◆ Extracted data:
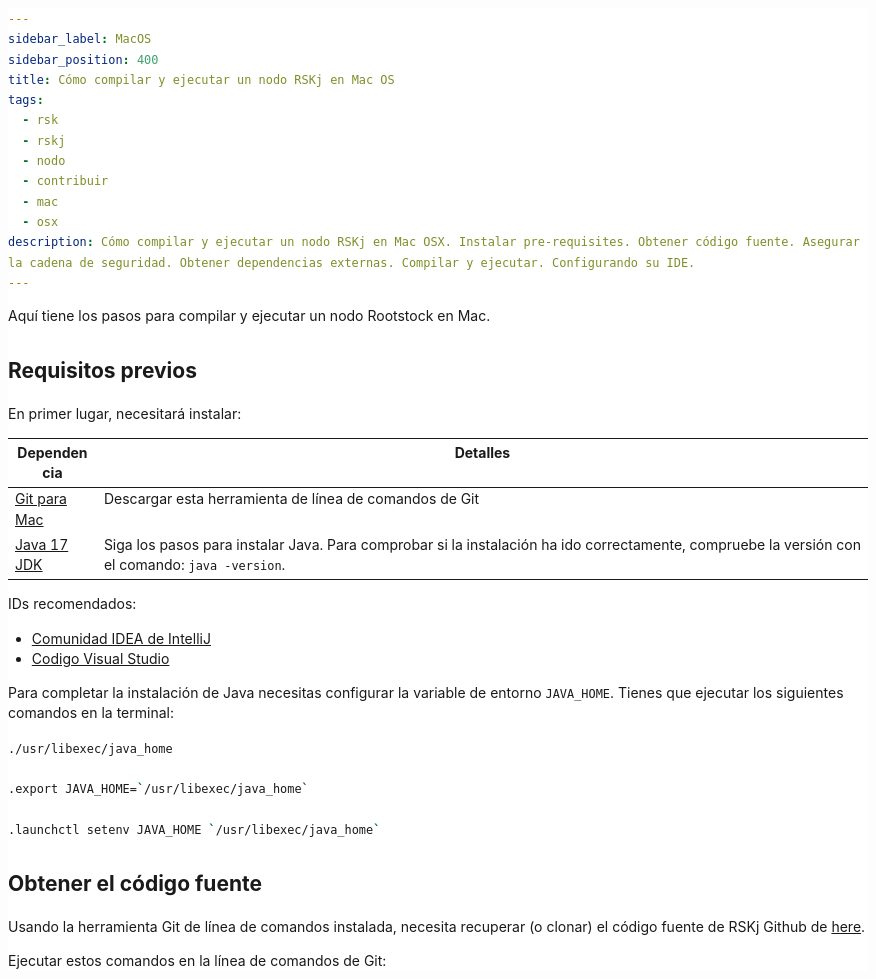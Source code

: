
 ```yaml
---
sidebar_label: MacOS
sidebar_position: 400
title: Cómo compilar y ejecutar un nodo RSKj en Mac OS
tags:
  - rsk
  - rskj
  - nodo
  - contribuir
  - mac
  - osx
description: Cómo compilar y ejecutar un nodo RSKj en Mac OSX. Instalar pre-requisites. Obtener código fuente. Asegurar la cadena de seguridad. Obtener dependencias externas. Compilar y ejecutar. Configurando su IDE.
---
```


Aquí tiene los pasos para compilar y ejecutar un nodo Rootstock en Mac.

## Requisitos previos

En primer lugar, necesitará instalar:

| Dependencia                                                                                            | Detalles                                                                                                                                                                                        |
| ------------------------------------------------------------------------------------------------------ | ----------------------------------------------------------------------------------------------------------------------------------------------------------------------------------------------- |
| [Git para Mac](https://git-scm.com/download/mac)                                                       | Descargar esta herramienta de línea de comandos de Git                                                                                                                                          |
| [Java 17 JDK](https://docs.oracle.com/en/java/javase/17/install/installation-jdk-linux-platforms.html) | Siga los pasos para instalar Java. Para comprobar si la instalación ha ido correctamente, compruebe la versión con el comando: `java -version`. |

IDs recomendados:

- [Comunidad IDEA de IntelliJ](https://www.jetbrains.com/idea/download/#section=linux)
- [Codigo Visual Studio](https://code.visualstudio.com/)

Para completar la instalación de Java necesitas configurar la variable de entorno `JAVA_HOME`.
Tienes que ejecutar los siguientes comandos en la terminal:

```bash
./usr/libexec/java_home

.export JAVA_HOME=`/usr/libexec/java_home`

.launchctl setenv JAVA_HOME `/usr/libexec/java_home`

```

## Obtener el código fuente

Usando la herramienta Git de línea de comandos instalada, necesita recuperar (o clonar) el código fuente de RSKj Github de [here](https://github.com/rsksmart/rskj).

Ejecutar estos comandos en la línea de comandos de Git:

◆ Assignment: Could you return all of the entries above exactly, without any images?

◆ Solution:
Source code

:
 ```yaml
---
sidebar_label: MacOS
sidebar_position: 400
title: Cómo compilar y ejecutar un nodo RSKj en Mac OS
tags:
  - rsk
  - rskj
  - nodo
  - contribuir
  - mac
  - osx
description: Cómo compilar y ejecutar un nodo RSKj en Mac OSX. Instalar pre-requisites. Obtener código fuente. Asegurar la cadena de seguridad. Obtener dependencias externas. Compilar y ejecutar. Configurando su IDE.
---
```


Aquí tiene los pasos para compilar y ejecutar un nodo Rootstock en Mac.

## Requisitos previos

En primer lugar, necesitará instalar:

| Dependencia                                                                                            | Detalles                                                                                                                                                                                        |
| ------------------------------------------------------------------------------------------------------ | ----------------------------------------------------------------------------------------------------------------------------------------------------------------------------------------------- |
| [Git para Mac](https://git-scm.com/download/mac)                                                       | Descargar esta herramienta de línea de comandos de Git                                                                                                                                          |
| [Java 17 JDK](https://docs.oracle.com/en/java/javase/17/install/installation-jdk-linux-platforms.html) | Siga los pasos para instalar Java. Para comprobar si la instalación ha ido correctamente, compruebe la versión con el comando: `java -version`. |

IDs recomendados:

- [Comunidad IDEA de IntelliJ](https://www.jetbrains.com/idea/download/#section=linux)
- [Codigo Visual Studio](https://code.visualstudio.com/)

Para completar la instalación de Java necesitas configurar la variable de entorno `JAVA_HOME`.
Tienes que ejecutar los siguientes comandos en la terminal:

```bash
./usr/libexec/java_home

.export JAVA_HOME=`/usr/libexec/java_home`

.launchctl setenv JAVA_HOME `/usr/libexec/java_home`

```

## Obtener el código fuente

Usando la herramienta Git de línea de comandos instalada, necesita recuperar (o clonar) el código fuente de RSKj Github de [here](https://github.com/rsksmart/rskj).

Ejecutar estos comandos en la línea de comandos de Git:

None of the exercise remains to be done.